We conclude that R.C. 2923.122(D)(1)(a) does not clearly constitute a legislative grant of power for school boards to authorize their employees to go armed so long as the employees undergo whatever training a board might deem advisable.” (Slip Op., at ¶33)

The court held the statutes were not incompatible, noting that the training-or-experience statute had been in effect for more than 20 years when the newer written authorization statute was enacted in 1992.  The court also noted that policy decisions and the desire or need to amend or reconcile the statutes is within the purview of the General Assembly, not the Ohio Supreme Court.  The court went on to state that, “…we bear in mind that the General Assembly likely did not contemplate at the time of those statutes’ respective enactments in 1969 and 1992 that they would address a board of education’s authority to arm its teachers and other school staff for protection against a school shooting.” (Slip Op., at ¶40).
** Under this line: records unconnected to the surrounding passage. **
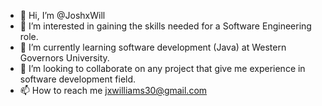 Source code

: - 👋 Hi, I’m @JoshxWill
- 👀 I’m interested in gaining the skills needed for a Software Engineering role.
- 🌱 I’m currently learning software development (Java) at Western Governors University.
- 👥 I’m looking to collaborate on any project that give me experience in software development field.
- 📫 How to reach me jxwilliams30@gmail.com

<!---
JoshxWill/JoshxWill is a ✨ special ✨ repository because its `README.md` (this file) appears on your GitHub profile.
You can click the Preview link to take a look at your changes.
--->
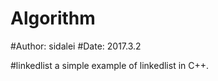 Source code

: # Algorithm

#Author: sidalei
#Date: 2017.3.2


#linkedlist
	a simple example of linkedlist in C++.



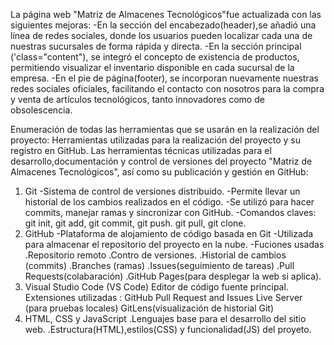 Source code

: La página web "Matriz de Almacenes Tecnológicos"fue actualizada con las siguientes mejoras:
-En la sección del encabezado(header),se añadió una línea de redes sociales, donde los usuarios pueden localizar cada una de nuestras sucursales de forma rápida y directa.
-En la sección principal ('class="content"), se integró el concepto de existencia de productos, permitiendo visualizar el inventario disponible en cada sucursal de la empresa.
-En el pie de página(footer), se incorporan nuevamente nuestras redes sociales oficiales, facilitando el contacto con nosotros para la compra y venta de artículos tecnológicos, tanto innovadores como de obsolescencia.

Enumeración de todas las herramientas que se usarán en la realización del proyecto:
Herramientas utilizadas para la realización del proyecto y su registro en GitHub.
Las herramientas técnicas utilizadas para el desarrollo,documentación y control de versiones del proyecto "Matriz de Almacenes Tecnológicos", así como su publicación y gestión en GitHub:
1. Git
-Sistema de control de versiones distribuido.
-Permite llevar un historial de los cambios realizados en el código.
-Se utilizó para hacer commits, manejar ramas y sincronizar con GitHub.
-Comandos claves: git init, git add, git commit, git push. git pull, git clone.
2. GitHub
 -Plataforma de alojamiento de código basada en Git
 -Utilizada para almacenar el repositorio del proyecto en la nube.
-Fuciones usadas
  .Repositorio remoto
  .Contro de versiones.
  .Historial de cambios (commits)
  .Branches (ramas)
  .Issues(seguimiento de tareas)
  .Pull Requests(colabaración)
  .GitHub Pages(para desplegar la web si aplica).
3. Visual Studio Code (VS Code)
  Editor de código fuente principal.
  Extensiones utilizadas :
   GitHub Pull Request and Issues
   Live Server (para pruebas locales)
   GitLens(visualización de historial Git)
4. HTML, CSS y JavaScript
  .Lenguajes base para el desarrollo del sitio web.
  .Estructura(HTML),estilos(CSS) y funcionalidad(JS) del proyeto.   
      

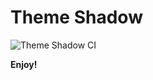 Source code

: # Theme Shadow

![Theme Shadow CI](https://github.com/sangamcse/theme-shadow-vscode/workflows/Theme%20Shadow%20CI/badge.svg?branch=master)

**Enjoy!**
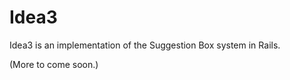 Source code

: Idea3
=====

Idea3 is an implementation of the Suggestion Box system in Rails.

(More to come soon.)

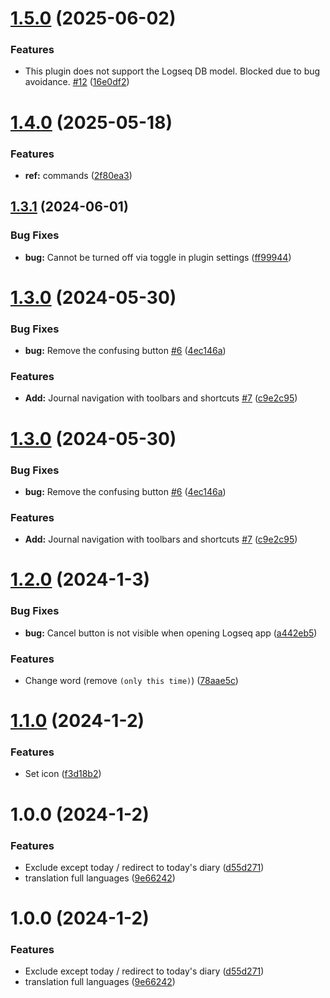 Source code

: # [1.5.0](https://github.com/YU000jp/logseq-plugin-single-journal/compare/v1.4.0...v1.5.0) (2025-06-02)


### Features

* This plugin does not support the Logseq DB model. Blocked due to bug avoidance. [#12](https://github.com/YU000jp/logseq-plugin-single-journal/issues/12) ([16e0df2](https://github.com/YU000jp/logseq-plugin-single-journal/commit/16e0df24949840e00e80f031a28b45c4efcfb2a6))

# [1.4.0](https://github.com/YU000jp/logseq-plugin-single-journal/compare/v1.3.1...v1.4.0) (2025-05-18)


### Features

* **ref:** commands ([2f80ea3](https://github.com/YU000jp/logseq-plugin-single-journal/commit/2f80ea30bdc866b0ac91da8812af87be5527da61))

## [1.3.1](https://github.com/YU000jp/logseq-plugin-single-journal/compare/v1.3.0...v1.3.1) (2024-06-01)


### Bug Fixes

* **bug:** Cannot be turned off via toggle in plugin settings ([ff99944](https://github.com/YU000jp/logseq-plugin-single-journal/commit/ff99944756274cd7a38f9c9937bef4a3e6e03874))

# [1.3.0](https://github.com/YU000jp/logseq-plugin-single-journal/compare/v1.2.0...v1.3.0) (2024-05-30)


### Bug Fixes

* **bug:** Remove the confusing button [#6](https://github.com/YU000jp/logseq-plugin-single-journal/issues/6) ([4ec146a](https://github.com/YU000jp/logseq-plugin-single-journal/commit/4ec146a133e93227430ce81927f2c5db3264e8f5))


### Features

* **Add:** Journal navigation with toolbars and shortcuts [#7](https://github.com/YU000jp/logseq-plugin-single-journal/issues/7) ([c9e2c95](https://github.com/YU000jp/logseq-plugin-single-journal/commit/c9e2c951ea021e4230a387a0490de6318fe77399))

# [1.3.0](https://github.com/YU000jp/logseq-plugin-single-journal/compare/v1.2.0...v1.3.0) (2024-05-30)


### Bug Fixes

* **bug:** Remove the confusing button [#6](https://github.com/YU000jp/logseq-plugin-single-journal/issues/6) ([4ec146a](https://github.com/YU000jp/logseq-plugin-single-journal/commit/4ec146a133e93227430ce81927f2c5db3264e8f5))


### Features

* **Add:** Journal navigation with toolbars and shortcuts [#7](https://github.com/YU000jp/logseq-plugin-single-journal/issues/7) ([c9e2c95](https://github.com/YU000jp/logseq-plugin-single-journal/commit/c9e2c951ea021e4230a387a0490de6318fe77399))

# [1.2.0](https://github.com/YU000jp/logseq-plugin-single-journal/compare/v1.1.0...v1.2.0) (2024-1-3)


### Bug Fixes

* **bug:** Cancel button is not visible when opening Logseq app ([a442eb5](https://github.com/YU000jp/logseq-plugin-single-journal/commit/a442eb5446aab1db567ccc4cef70809bb740319d))


### Features

* Change word (remove `(only this time)`) ([78aae5c](https://github.com/YU000jp/logseq-plugin-single-journal/commit/78aae5c52eedce5d89c1afb6323657338e5119d1))

# [1.1.0](https://github.com/YU000jp/logseq-plugin-single-journal/compare/v1.0.0...v1.1.0) (2024-1-2)


### Features

* Set icon ([f3d18b2](https://github.com/YU000jp/logseq-plugin-single-journal/commit/f3d18b2917d463e620fb8814911e528275f10833))

# 1.0.0 (2024-1-2)


### Features

* Exclude except today / redirect to today's diary ([d55d271](https://github.com/YU000jp/logseq-plugin-single-journal/commit/d55d271d7ed0b30113d06e449678aac9ccc1a7da))
* translation full languages ([9e66242](https://github.com/YU000jp/logseq-plugin-single-journal/commit/9e662422594d1091a65fcb175dd54ad99dac7786))

# 1.0.0 (2024-1-2)


### Features

* Exclude except today / redirect to today's diary ([d55d271](https://github.com/YU000jp/logseq-plugin-single-journal/commit/d55d271d7ed0b30113d06e449678aac9ccc1a7da))
* translation full languages ([9e66242](https://github.com/YU000jp/logseq-plugin-single-journal/commit/9e662422594d1091a65fcb175dd54ad99dac7786))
What this means for your district:

First, if your district has authorized any school employee to carry concealed at school, this should immediately cease, unless they meet the training-or-experience requirements of being a police office or having completed the 700+ hours of Ohio peace officer training. Contact us if you have questions about this.  Second, the opinion mentions several times the role of the General Assembly in making policy decision or reconciling the statutes’ application.  There has been a bill introduced that would do this, HB 99: however, it was introduced in February of this past year, was referred to the House Criminal Justice Committee, and has received no hearings.  HB 99 would allow school districts to arm school employees with minimum training requirements, the same as obtaining a concealed handgun license.  It is unlikely that this bill will see immediate action. 

Regulations help explain use of ESSER and GEER funds

ESSER/GEER guidance highlights
In late May, The U.S. Department of Education released guidance to states and school districts about the use of the multiple federal funds authorized for pandemic response and relief. A review of this guidance clarifies some questions about use of the funds. The guidance itself is not law, but it outlines USDOE interpretation of the laws and how funds may be used.

ESSER and GEER funds may be used for a wide range of allowable activities, a full list of which is available in the guidance on pages 10-12. One clarification states that where funds are authorized to be used for “children with disabilities,” this means children eligible under IDEA and Section 504.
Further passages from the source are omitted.